Scene above from sci-fi classic movie, This Island Earth (Universal International Pictures, 1955): Before entering the stasis chamber preparatory to interstellar flight aboard a flying saucer from the embattled planet Metaluna, space scientist Dr. Ruth Adams (Faith Domergue) turns to her associate, electronics wizard Dr. Cal Meacham (Rex Reason), to inquire, “Tell me again, Cal, whose lame idea was it, in the first place, to research UFOs?”
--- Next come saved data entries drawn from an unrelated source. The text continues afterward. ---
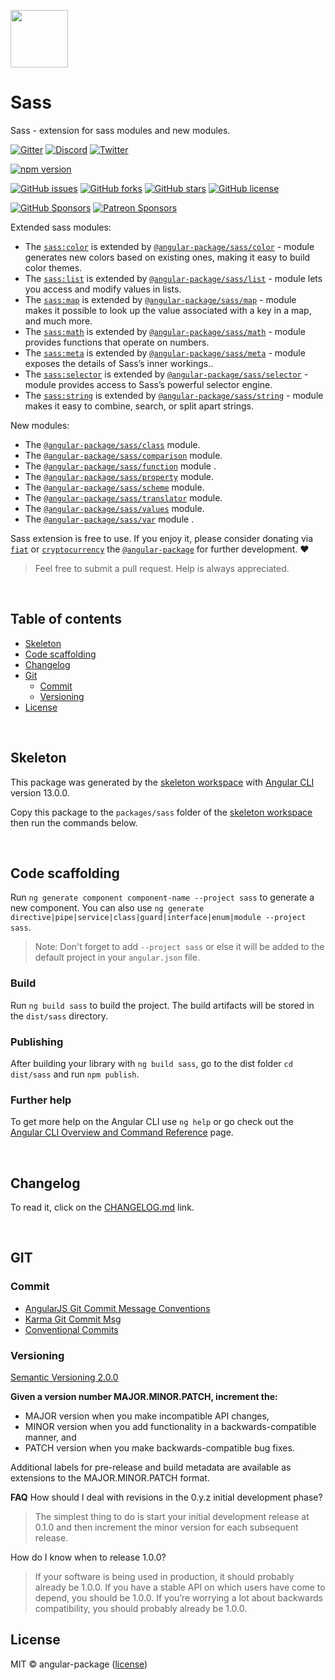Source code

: <a href="https://angular-package.github.io/sass"><img src="https://sass-lang.com/assets/img/logos/logo.svg" width="92" height="92" /></a>

# Sass

Sass - extension for sass modules and new modules.

[![Gitter][gitter-badge]][gitter-chat]
[![Discord][discord-badge]][discord-channel]
[![Twitter][twitter-badge]][twitter-follow]

<!-- npm badge -->
[![npm version][sass-npm-badge-svg]][sass-npm-badge]

<!-- GitHub badges -->
[![GitHub issues][sass-badge-issues]][sass-issues]
[![GitHub forks][sass-badge-forks]][sass-forks]
[![GitHub stars][sass-badge-stars]][sass-stars]
[![GitHub license][sass-badge-license]][sass-license]

<!-- Sponsors -->
[![GitHub Sponsors][github-badge-sponsor]][github-sponsor-link]
[![Patreon Sponsors][patreon-badge]][patreon-link]

Extended sass modules:

* The [`sass:color`](https://sass-lang.com/documentation/modules/color/) is extended by [`@angular-package/sass/color`](https://) - module generates new colors based on existing ones, making it easy to build color themes.
* The [`sass:list`](https://sass-lang.com/documentation/modules/list/) is extended by [`@angular-package/sass/list`](https://) - module lets you access and modify values in lists.
* The [`sass:map`](https://sass-lang.com/documentation/modules/map/) is extended by [`@angular-package/sass/map`](https://) - module makes it possible to look up the value associated with a key in a map, and much more.
* The [`sass:math`](https://sass-lang.com/documentation/modules/math/) is extended by [`@angular-package/sass/math`](https://) - module provides functions that operate on numbers.
* The [`sass:meta`](https://sass-lang.com/documentation/modules/meta/) is extended by [`@angular-package/sass/meta`](https://) - module exposes the details of Sass’s inner workings..
* The [`sass:selector`](https://sass-lang.com/documentation/modules/selector/) is extended by [`@angular-package/sass/selector`](https://) - module provides access to Sass’s powerful selector engine.
* The [`sass:string`](https://sass-lang.com/documentation/modules/string/) is extended by [`@angular-package/sass/string`](https://) - module makes it easy to combine, search, or split apart strings.

New modules:

* The [`@angular-package/sass/class`](https://) module.
* The [`@angular-package/sass/comparison`](https://) module.
* The [`@angular-package/sass/function`](https://) module .
* The [`@angular-package/sass/property`](https://) module.
* The [`@angular-package/sass/scheme`](https://) module.
* The [`@angular-package/sass/translator`](https://) module.
* The [`@angular-package/sass/values`](https://) module.
* The [`@angular-package/sass/var`](https://) module .

Sass extension is free to use. If you enjoy it, please consider donating via [`fiat`](https://spectrecss.angular-package.dev/donate/usd-fiat) or [`cryptocurrency`](https://spectrecss.angular-package.dev/donate/thb-cryptocurrency) the [`@angular-package`](https://github.com/sponsors/angular-package) for further development. ♥  

> Feel free to submit a pull request. Help is always appreciated.

<br>

## Table of contents

* [Skeleton](#skeleton)
* [Code scaffolding](#code-scaffolding)
* [Changelog](#changelog)
* [Git](#git)
  * [Commit](#commit)
  * [Versioning](#versioning)
* [License](#license)

<br>

## Skeleton

This package was generated by the [skeleton workspace][skeleton] with [Angular CLI](https://github.com/angular/angular-cli) version 13.0.0.

Copy this package to the `packages/sass` folder of the [skeleton workspace][skeleton] then run the commands below.

<br>

## Code scaffolding

Run `ng generate component component-name --project sass` to generate a new component. You can also use `ng generate directive|pipe|service|class|guard|interface|enum|module --project sass`.
> Note: Don't forget to add `--project sass` or else it will be added to the default project in your `angular.json` file.

### Build

Run `ng build sass` to build the project. The build artifacts will be stored in the `dist/sass` directory.

### Publishing

After building your library with `ng build sass`, go to the dist folder `cd dist/sass` and run `npm publish`.

### Further help

To get more help on the Angular CLI use `ng help` or go check out the [Angular CLI Overview and Command Reference](https://angular.io/cli) page.

<br>

## Changelog

To read it, click on the [CHANGELOG.md](https://github.com/angular-package/sass/blob/master/CHANGELOG.md) link.

<br>

## GIT

### Commit

* [AngularJS Git Commit Message Conventions][git-commit-angular]
* [Karma Git Commit Msg][git-commit-karma]
* [Conventional Commits][git-commit-conventional]

### Versioning

[Semantic Versioning 2.0.0][git-semver]

**Given a version number MAJOR.MINOR.PATCH, increment the:**

* MAJOR version when you make incompatible API changes,
* MINOR version when you add functionality in a backwards-compatible manner, and
* PATCH version when you make backwards-compatible bug fixes.

Additional labels for pre-release and build metadata are available as extensions to the MAJOR.MINOR.PATCH format.

**FAQ**
How should I deal with revisions in the 0.y.z initial development phase?

> The simplest thing to do is start your initial development release at 0.1.0 and then increment the minor version for each subsequent release.

How do I know when to release 1.0.0?

> If your software is being used in production, it should probably already be 1.0.0. If you have a stable API on which users have come to depend, you should be 1.0.0. If you’re worrying a lot about backwards compatibility, you should probably already be 1.0.0.

## License

MIT © angular-package ([license][sass-license])

<!-- Funding -->
[github-badge-sponsor]: https://img.shields.io/static/v1?label=Sponsor&message=%E2%9D%A4&logo=GitHub&link=https://github.com/sponsors/angular-package
[github-sponsor-link]: https://github.com/sponsors/angular-package
[patreon-badge]: https://img.shields.io/endpoint.svg?url=https%3A%2F%2Fshieldsio-patreon.vercel.app%2Fapi%3Fusername%3Dangularpackage%26type%3Dpatrons&style=flat
[patreon-link]: https://patreon.com/angularpackage

[angulario]: https://angular.io
[skeleton]: https://github.com/angular-package/skeleton

<!-- Update status -->
[experimental]: https://img.shields.io/badge/-Experimental-orange
[fix]: https://img.shields.io/badge/-Fix-red
[new]: https://img.shields.io/badge/-eNw-green
[update]: https://img.shields.io/badge/-Update-red
[documentation]: https://img.shields.io/badge/-Documentation-informational
[demonstration]: https://img.shields.io/badge/-Demonstration-green

<!-- Discord -->
[discord-badge]: https://img.shields.io/discord/925168966098386944?style=social&logo=discord&label=Discord
[discord-channel]: https://discord.com/channels/925168966098386944

<!-- Gitter -->
[gitter-badge]: https://img.shields.io/gitter/room/angular-package/ap-sass?style=social&logo=gitter
[gitter-chat]: https://app.gitter.im/#/room/#ap-sass:gitter.im

<!-- Twitter -->
[twitter-badge]: https://img.shields.io/twitter/follow/angularpackage?label=%40angularpackage&style=social
[twitter-follow]: https://twitter.com/angularpackage

<!-- GIT -->
[git-semver]: http://semver.org/

<!-- GIT: commit -->
[git-commit-angular]: https://gist.github.com/stephenparish/9941e89d80e2bc58a153
[git-commit-karma]: http://karma-runner.github.io/0.10/dev/git-commit-msg.html
[git-commit-conventional]: https://www.conventionalcommits.org/en/v1.0.0/

<!-- This package: sass  -->
  <!-- GitHub: badges -->
  [sass-badge-issues]: https://img.shields.io/github/issues/angular-package/sass
  [sass-badge-forks]: https://img.shields.io/github/forks/angular-package/sass
  [sass-badge-stars]: https://img.shields.io/github/stars/angular-package/sass
  [sass-badge-license]: https://img.shields.io/github/license/angular-package/sass
  <!-- GitHub: badges links -->
  [sass-issues]: https://github.com/angular-package/sass/issues
  [sass-forks]: https://github.com/angular-package/sass/network
  [sass-license]: https://github.com/angular-package/sass/blob/master/LICENSE
  [sass-stars]: https://github.com/angular-package/sass/stargazers
<!-- This package -->
  [sass-github-changelog]: https://github.com/angular-package/sass/blob/main/CHANGELOG.md

<!-- Package: sass -->
  <!-- npm -->
  [sass-npm-badge-svg]: https://badge.fury.io/js/%40angular-package%2Fsass.svg
  [sass-npm-badge-png]: https://badge.fury.io/js/%40angular-package%2Fsass.png
  [sass-npm-badge]: https://badge.fury.io/js/%40angular-package%2Fsass
  [sass-npm-readme]: https://www.npmjs.com/package/@angular-package/sass#readme

  <!-- GitHub -->
  [sass-github-readme]: https://github.com/angular-package/sass#readme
In the closing years of the 1960s, scientific mindsets were slowly changing with respect to the UFO phenomenon. In the previous installment, we came to see how the extraterrestrial hypothesis became firmly embraced by Dr. James E. McDonald, a prominent American physicist and tenured professor in the Department of Meteorology at the University of Arizona at Tucson. The doctor took a long-range view of UFOs, declaring at the 26 January 1968 meeting of the United Aircraft Research Laboratories in East Hartford, Connecticut, that:

“After about eighteen months of study and direct interviewing of about three hundred witnesses in important UFO cases, I can say to you that I see the UFO problem as one of extraordinary scientific importance.

“I regard the extraterrestrial hypothesis (ETH) as the most probable hypothesis to explain the UFO evidence. To go from that expression of hypothesis-preference to a position of claiming adequate proof is no small step, needless to say. That step will not be taken until quite large financial resources are behind monitoring and observation programs, supported by budgets that will probably dwarf the NASA budgets. And that step will not be taken until large numbers of scientists in many disciplines begin to confront the enormously intriguing questions posed by the UFOs. If my remarks to you today serve in any small measure to increase the number of scientists and engineers seriously concerned with the UFO problem, I shall consider my time well spent.”

Staying Clear of Cults

Dr. McDonald was aware of competing theories with the ETH. He found the following grouping of these theories to be quite useful in his scientific investigations:

  1. Hoaxes, fabrications and frauds.
  2. Hallucinations, mass hysteria and rumor phenomena.
  3. Lay interpretation of well-known physical phenomena (meteorological, astronomical, optical, etc.).
  4. Advanced technologies (test vehicles, satellites, re-entry phenomena, etc.).
  5. Poorly understood physical phenomena (rare atmospheric-electrical effects, cloud phenomena, plasmas of natural or technological origin, etc.).
  6. Poorly understood psychological phenomena, and lastly
  7. Messengers of salvation and occult truth.

From year to year since the Air Force began officially investigating UFO reports in 1948 under the auspices of Project Sign, and subsequently under Projects Grudge and Bluebook, the batting average for explaining away most UFO phenomena was varying between 88 and 90%. But there were always at the end of each year a persistent number of cases truly remaining in the classification of “unidentified.” These are the ones that Dr. McDonald considered as the best prospects for finding a true visiting spacecraft of extraterrestrial origin. For the most part, Dr. McDonald did not dispute that all of these categories offered viable explanations for the vast majority of UFO reports; but he was particularly miffed with category eight, messengers of salvation and occult truth, because in his estimation, as a scientist with a materialist philosophy of looking at the universe, anything smacking of the supernatural would only cloud and detract from the application of the ETH to the encounters and sightings falling into the unidentified slot. The physicist felt that persons subscribing fervently to such a supernatural hypothesis “undoubtedly contributed in a significant way to discrediting the UFO problem.”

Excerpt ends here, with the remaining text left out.